Lama Mikha melamun sampai kembali terdengar suara Alka mengagetkannya.
"Mikha, kamu melamun?" Alka ingin sekali meraih tangan Mikha dan menggenggamnya tetapi Alka masih belum berani selagi Mikha belum memberikan jawabannya.
"Eh, nggak kok Al, aku hanya sedang berpikir saja, aku bingung harus menjawab apa Al, kita baru kenal kamu belum tau gimana akunya Al, aku tidak ingin kamu malah menyesal nantinya ajakin aku pacaran," jelas Mikha.
"Aku sebenarnya tidak ingin pacaran Mikha kalo bisa kita menikah saja, karena aku tau eyang putri pasti akan mendesak untuk aku menerima perjodohan konyol itu, aku gak kenal dengan wanita itu, apa kamu tau wanita itu tadi datang ke kantor dengan sok pedenya dia mencium pipiku,"
Mikha kembali membolakan matanya mendengar ucapan Alka yang mengajaknya menikah dan bercerita tentang cewek yang mencium dirinya.

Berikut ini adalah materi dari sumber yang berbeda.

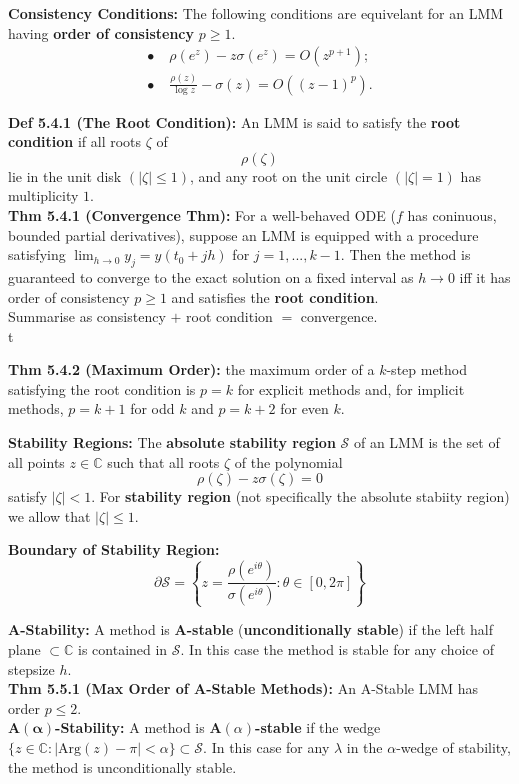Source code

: \documentclass[10pt,a4paper]{article}
\newcommand{\C}{\mathbb{C}}
\newcommand{\del}{\partial}
\newcommand{\bul}{\bullet}
\begin{document}
\begin{multicols*}{2}
\textbf{Consistency Conditions:} The following conditions are equivelant for an LMM having \textbf{order of consistency} $p \geq 1$.
\begin{align*}
    \bul& \; \rho(e^z) - z\sigma(e^z) = O(z^{p + 1});\\
    \bul& \; \frac{\rho(z)}{\log z} - \sigma(z) = O((z - 1)^p).
\end{align*}


\textbf{Def 5.4.1 (The Root Condition):} An LMM is said to satisfy the \textbf{root condition} if all roots $\zeta$ of 
\[
\rho(\zeta)    
\]lie in the unit disk $(|\zeta| \leq 1)$, and any root on the unit circle $(|\zeta| = 1)$ has multiplicity $1$.\\

\textbf{Thm 5.4.1 (Convergence Thm):} For a well-behaved ODE ($f$ has coninuous, bounded partial derivatives), suppose an LMM is equipped with a procedure satisfying $\lim_{h \to 0} y_j = y(t_0 + jh)$ for $j = 1,...,k - 1$. Then the method is guaranteed
to converge to the exact solution on a fixed interval as $h \to 0$ iff it has order of consistency $p \geq 1$ and satisfies the \textbf{root condition}.\\

Summarise as consistency $+$ root condition $=$ convergence.\\t

\textbf{Thm 5.4.2 (Maximum Order):} the maximum order of a $k$-step method satisfying the root condition is $p = k$ for explicit methods and, for implicit methods, $p = k + 1$ for odd $k$ and $p = k + 2$ for even $k$.

\textbf{Stability Regions:} The \textbf{absolute stability region} $\mathcal S$ of an LMM is the set of all points $z \in \C$ such that all roots $\zeta$ of the polynomial
\[
\rho(\zeta) - z\sigma(\zeta) = 0    
\]
satisfy $|\zeta| < 1$. For \textbf{stability region} (not specifically the absolute stabiity region) we allow that $|\zeta |\leq 1$.

\textbf{Boundary of Stability Region:}
\[
\del \mathcal S = \left\{z = \frac{\rho(e^{i\theta})}{\sigma(e^{i\theta})} : \theta \in [0,2\pi]\right\}    
\]

\textbf{A-Stability:} A method is \textbf{A-stable} (\textbf{unconditionally stable}) if the left half plane $\subset \C$ is contained in $\mathcal S$. In this case the method is stable for any choice of stepsize $h$.\\

\textbf{Thm 5.5.1 (Max Order of A-Stable Methods):} An A-Stable LMM has order $p \leq 2$.\\

\textbf{A$(\mathbf \alpha)$-Stability:} A method is \textbf{A$(\alpha)$-stable} if the wedge $\{z \in \C : |\text{Arg}(z) - \pi| < \alpha \} \subset \mathcal S$. In this case for any $\lambda$ in the $\alpha$-wedge of stability, the method is unconditionally stable.


\end{multicols*}
\end{document}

"Apa Al, menikah? Apa kamu yakin kita dengan omonganmu itu Al, menikah harus di pikirkan matang-matang Al, bukan seperti membalikkan telapak tangan, tentang cewek itu kamu sebagai laki-laki bukannya malah senang di cium cewek ya Al," Mikha terkekeh.
"Senang kalo ceweknya itu kamu Kha, dengan sukarela aku kasih semuanya ke kamu,"
Wajah Mikha sudah merona jelas memerah seperti tomat mateng.
"Loh kok malah aku sih Al, kan yang di bahas cewek yang dijodohkan denganmu,"
"Sudah gak usah bahas cewek itu lagi, aku mau bahas kamu aja,"
"Al, aku baru tau kamu jago ngegombal loh,"
"Mana ada aku jago ngegombal Kha, jadi gimana jawabannya? Sebelum ada yang serobot lagi loh,"
"Aku akan menjawabnya tapi nanti ya, Al, aku pasti akan menjawabnya tapi bukan sekarang okeyy?"
"Nanti kapan Kha?"
"Pokoknya nanti ya Alka, terimakasih udah ditraktir makan siang,"
"Ya sudah aku tunggu jawabannya, jangan jawab yang mengecewakan hatiku ya Mikha cantik,"
Mikha semakin tersipu malu.
"Diiiihh, maki pinter aja ngegombalnya,"
Alka tertawa lebar bebannya seakan hilang bisa bersama dengan gadis pujaan hati yang sudah dianggapnya sebagai kekasih.